_Information given_.
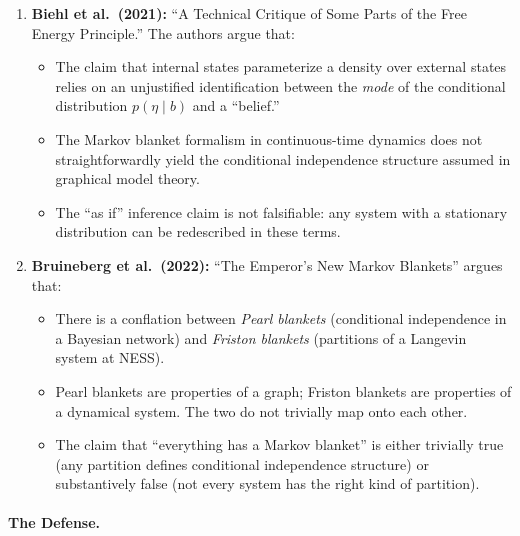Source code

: \documentclass[11pt,a4paper]{article}
\theoremstyle{definition}
\begin{document}
\begin{enumerate}[leftmargin=2em]
  \item \textbf{Biehl et al.\ (2021):} ``A Technical Critique of Some Parts of
    the Free Energy Principle.''  The authors argue that:
    \begin{itemize}
      \item The claim that internal states parameterize a density over external
        states relies on an unjustified identification between the \emph{mode}
        of the conditional distribution $p(\eta \mid b)$ and a ``belief.''
      \item The Markov blanket formalism in continuous-time dynamics does not
        straightforwardly yield the conditional independence structure assumed
        in graphical model theory.
      \item The ``as if'' inference claim is not falsifiable: any system with a
        stationary distribution can be redescribed in these terms.
    \end{itemize}

  \item \textbf{Bruineberg et al.\ (2022):} ``The Emperor's New Markov
    Blankets'' argues that:
    \begin{itemize}
      \item There is a conflation between \emph{Pearl blankets} (conditional
        independence in a Bayesian network) and \emph{Friston blankets}
        (partitions of a Langevin system at NESS).
      \item Pearl blankets are properties of a graph; Friston blankets are
        properties of a dynamical system.  The two do not trivially map onto
        each other.
      \item The claim that ``everything has a Markov blanket'' is either trivially
        true (any partition defines conditional independence structure) or
        substantively false (not every system has the right kind of partition).
    \end{itemize}
\end{enumerate}

\paragraph{The Defense.}
\end{document}
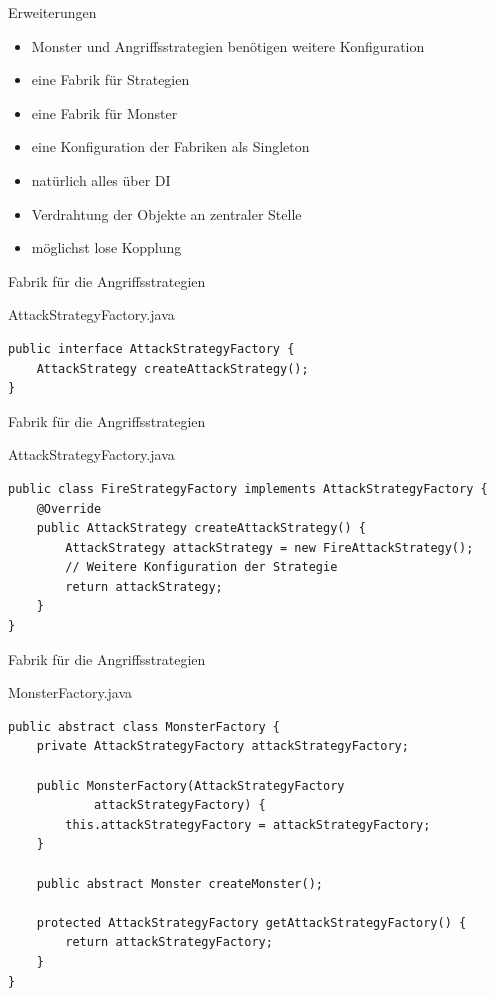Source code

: \begin{frame}{Erweiterungen}
	\begin{itemize}
	  \item Monster und Angriffsstrategien benötigen weitere Konfiguration
	  \item eine Fabrik für Strategien
	  \item eine Fabrik für Monster
	  \item eine Konfiguration der Fabriken als Singleton
	  \item natürlich alles über DI
	  \item Verdrahtung der Objekte an zentraler Stelle
	  \item möglichst lose Kopplung
	\end{itemize}
\end{frame}

\begin{frame}[fragile]{Fabrik für die Angriffsstrategien}
	\begin{exampleblock}{AttackStrategyFactory.java}
		\begin{lstlisting}
public interface AttackStrategyFactory {
	AttackStrategy createAttackStrategy();
}
		\end{lstlisting}
	\end{exampleblock}
\end{frame}

\begin{frame}[fragile]{Fabrik für die Angriffsstrategien}
	\begin{exampleblock}{AttackStrategyFactory.java}
		\begin{lstlisting}
public class FireStrategyFactory implements AttackStrategyFactory {
	@Override
	public AttackStrategy createAttackStrategy() {
		AttackStrategy attackStrategy = new FireAttackStrategy();
		// Weitere Konfiguration der Strategie
		return attackStrategy;
	}
}
		\end{lstlisting}
	\end{exampleblock}
\end{frame}

\begin{frame}[fragile]{Fabrik für die Angriffsstrategien}
	\begin{exampleblock}{MonsterFactory.java}
		\begin{lstlisting}
public abstract class MonsterFactory {
	private AttackStrategyFactory attackStrategyFactory;
	
	public MonsterFactory(AttackStrategyFactory 
			attackStrategyFactory) {
		this.attackStrategyFactory = attackStrategyFactory;
	}
	
	public abstract Monster createMonster();
	
	protected AttackStrategyFactory getAttackStrategyFactory() {
		return attackStrategyFactory;
	}
}
		\end{lstlisting}
	\end{exampleblock}
\end{frame}

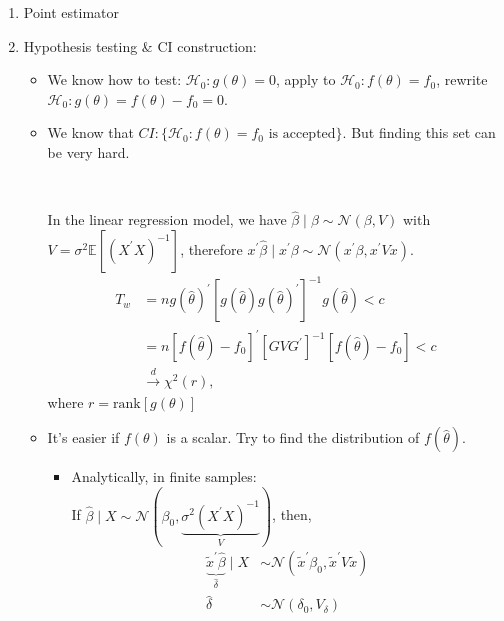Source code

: \begin{enumerate}
    \item Point estimator
    \item Hypothesis testing \& CI construction:
    \begin{itemize}
        \item We know how to test: $\mathcal{H}_0: g(\theta) = 0$, apply to $\mathcal{H}_0: f(\theta) = f_0$, rewrite $\mathcal{H}_0: g(\theta) = f(\theta) - f_0 = 0$.
        \item We know that $CI: \{ \mathcal{H}_0: f(\theta) = f_0 \text{ is accepted} \}$.
              But finding this set can be very hard.
              \begin{eg}
                \

                In the linear regression model, we have $\hat{\beta} \mid \beta \sim \mathcal{N}(\beta, V)$ with $V = \sigma^2\mathbb{E}[(X^{\prime} X)^{-1}]$,
                therefore $x^{\prime} \hat{\beta} \mid x^{\prime} \beta \sim \mathcal{N}(x^{\prime} \beta, x^{\prime} Vx).$
                \begin{align*}
                    T_w &= n g(\hat{\theta})^{\prime} [g(\hat{\theta}) g(\hat{\theta})^{\prime}]^{-1} g(\hat{\theta}) < c \\
                    &= n\left[f(\hat{\theta})-f_0\right]^{\prime} \left[GVG^{\prime} \right]^{-1} \left[f(\hat{\theta})-f_0\right] < c \\
                    & \xrightarrow{d} \chi^2 (r),
                \end{align*}
                where $r = \text{rank} [g(\theta)]$
              \end{eg}
        \item It's easier if $f(\theta)$ is a scalar. Try to find the distribution of $f(\hat{\theta})$.
        \begin{itemize}
            \item Analytically, in finite samples: \\
                If $\hat{\beta} \mid X \sim \mathcal{N} \left(\beta_0, \underset{V}{\underbrace{\sigma^2 (X^{\prime} X)^{-1}}}\right)$, then,
                \begin{align*}
                    \underset{\hat{\delta}}{\underbrace{\tilde{x}^{\prime} \hat{\beta}}} \mid X &\sim \mathcal{N}\left(\tilde{x}^{\prime} \beta_0, \tilde{x}^{\prime} V\tilde{x}\right) \\
                    \hat{\delta} &\sim \mathcal{N} (\delta_0, V_{\delta}) \\

\end{align*}
\end{itemize}
\end{itemize}
\end{enumerate}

_Work to be completed_. With the images excluded, all entries are to be given again exactly.

_Response for this exercise_.
Source code

: \documentclass[11pt,a4paper]{article}
\theoremstyle{definition}
\begin{document}
\begin{enumerate}[leftmargin=2em]
  \item \textbf{Biehl et al.\ (2021):} ``A Technical Critique of Some Parts of
    the Free Energy Principle.''  The authors argue that:
    \begin{itemize}
      \item The claim that internal states parameterize a density over external
        states relies on an unjustified identification between the \emph{mode}
        of the conditional distribution $p(\eta \mid b)$ and a ``belief.''
      \item The Markov blanket formalism in continuous-time dynamics does not
        straightforwardly yield the conditional independence structure assumed
        in graphical model theory.
      \item The ``as if'' inference claim is not falsifiable: any system with a
        stationary distribution can be redescribed in these terms.
    \end{itemize}

  \item \textbf{Bruineberg et al.\ (2022):} ``The Emperor's New Markov
    Blankets'' argues that:
    \begin{itemize}
      \item There is a conflation between \emph{Pearl blankets} (conditional
        independence in a Bayesian network) and \emph{Friston blankets}
        (partitions of a Langevin system at NESS).
      \item Pearl blankets are properties of a graph; Friston blankets are
        properties of a dynamical system.  The two do not trivially map onto
        each other.
      \item The claim that ``everything has a Markov blanket'' is either trivially
        true (any partition defines conditional independence structure) or
        substantively false (not every system has the right kind of partition).
    \end{itemize}
\end{enumerate}

\paragraph{The Defense.}
\end{document}
Source code

: \begin{frame}{Erweiterungen}
	\begin{itemize}
	  \item Monster und Angriffsstrategien benötigen weitere Konfiguration
	  \item eine Fabrik für Strategien
	  \item eine Fabrik für Monster
	  \item eine Konfiguration der Fabriken als Singleton
	  \item natürlich alles über DI
	  \item Verdrahtung der Objekte an zentraler Stelle
	  \item möglichst lose Kopplung
	\end{itemize}
\end{frame}

\begin{frame}[fragile]{Fabrik für die Angriffsstrategien}
	\begin{exampleblock}{AttackStrategyFactory.java}
		\begin{lstlisting}
public interface AttackStrategyFactory {
	AttackStrategy createAttackStrategy();
}
		\end{lstlisting}
	\end{exampleblock}
\end{frame}

\begin{frame}[fragile]{Fabrik für die Angriffsstrategien}
	\begin{exampleblock}{AttackStrategyFactory.java}
		\begin{lstlisting}
public class FireStrategyFactory implements AttackStrategyFactory {
	@Override
	public AttackStrategy createAttackStrategy() {
		AttackStrategy attackStrategy = new FireAttackStrategy();
		// Weitere Konfiguration der Strategie
		return attackStrategy;
	}
}
		\end{lstlisting}
	\end{exampleblock}
\end{frame}

\begin{frame}[fragile]{Fabrik für die Angriffsstrategien}
	\begin{exampleblock}{MonsterFactory.java}
		\begin{lstlisting}
public abstract class MonsterFactory {
	private AttackStrategyFactory attackStrategyFactory;
	
	public MonsterFactory(AttackStrategyFactory 
			attackStrategyFactory) {
		this.attackStrategyFactory = attackStrategyFactory;
	}
	
	public abstract Monster createMonster();
	
	protected AttackStrategyFactory getAttackStrategyFactory() {
		return attackStrategyFactory;
	}
}
		\end{lstlisting}
	\end{exampleblock}
\end{frame}

Source code

: \begin{enumerate}
    \item Point estimator
    \item Hypothesis testing \& CI construction:
    \begin{itemize}
        \item We know how to test: $\mathcal{H}_0: g(\theta) = 0$, apply to $\mathcal{H}_0: f(\theta) = f_0$, rewrite $\mathcal{H}_0: g(\theta) = f(\theta) - f_0 = 0$.
        \item We know that $CI: \{ \mathcal{H}_0: f(\theta) = f_0 \text{ is accepted} \}$.
              But finding this set can be very hard.
              \begin{eg}
                \

                In the linear regression model, we have $\hat{\beta} \mid \beta \sim \mathcal{N}(\beta, V)$ with $V = \sigma^2\mathbb{E}[(X^{\prime} X)^{-1}]$,
                therefore $x^{\prime} \hat{\beta} \mid x^{\prime} \beta \sim \mathcal{N}(x^{\prime} \beta, x^{\prime} Vx).$
                \begin{align*}
                    T_w &= n g(\hat{\theta})^{\prime} [g(\hat{\theta}) g(\hat{\theta})^{\prime}]^{-1} g(\hat{\theta}) < c \\
                    &= n\left[f(\hat{\theta})-f_0\right]^{\prime} \left[GVG^{\prime} \right]^{-1} \left[f(\hat{\theta})-f_0\right] < c \\
                    & \xrightarrow{d} \chi^2 (r),
                \end{align*}
                where $r = \text{rank} [g(\theta)]$
              \end{eg}
        \item It's easier if $f(\theta)$ is a scalar. Try to find the distribution of $f(\hat{\theta})$.
        \begin{itemize}
            \item Analytically, in finite samples: \\
                If $\hat{\beta} \mid X \sim \mathcal{N} \left(\beta_0, \underset{V}{\underbrace{\sigma^2 (X^{\prime} X)^{-1}}}\right)$, then,
                \begin{align*}
                    \underset{\hat{\delta}}{\underbrace{\tilde{x}^{\prime} \hat{\beta}}} \mid X &\sim \mathcal{N}\left(\tilde{x}^{\prime} \beta_0, \tilde{x}^{\prime} V\tilde{x}\right) \\
                    \hat{\delta} &\sim \mathcal{N} (\delta_0, V_{\delta}) \\

\end{align*}
\end{itemize}
\end{itemize}
\end{enumerate}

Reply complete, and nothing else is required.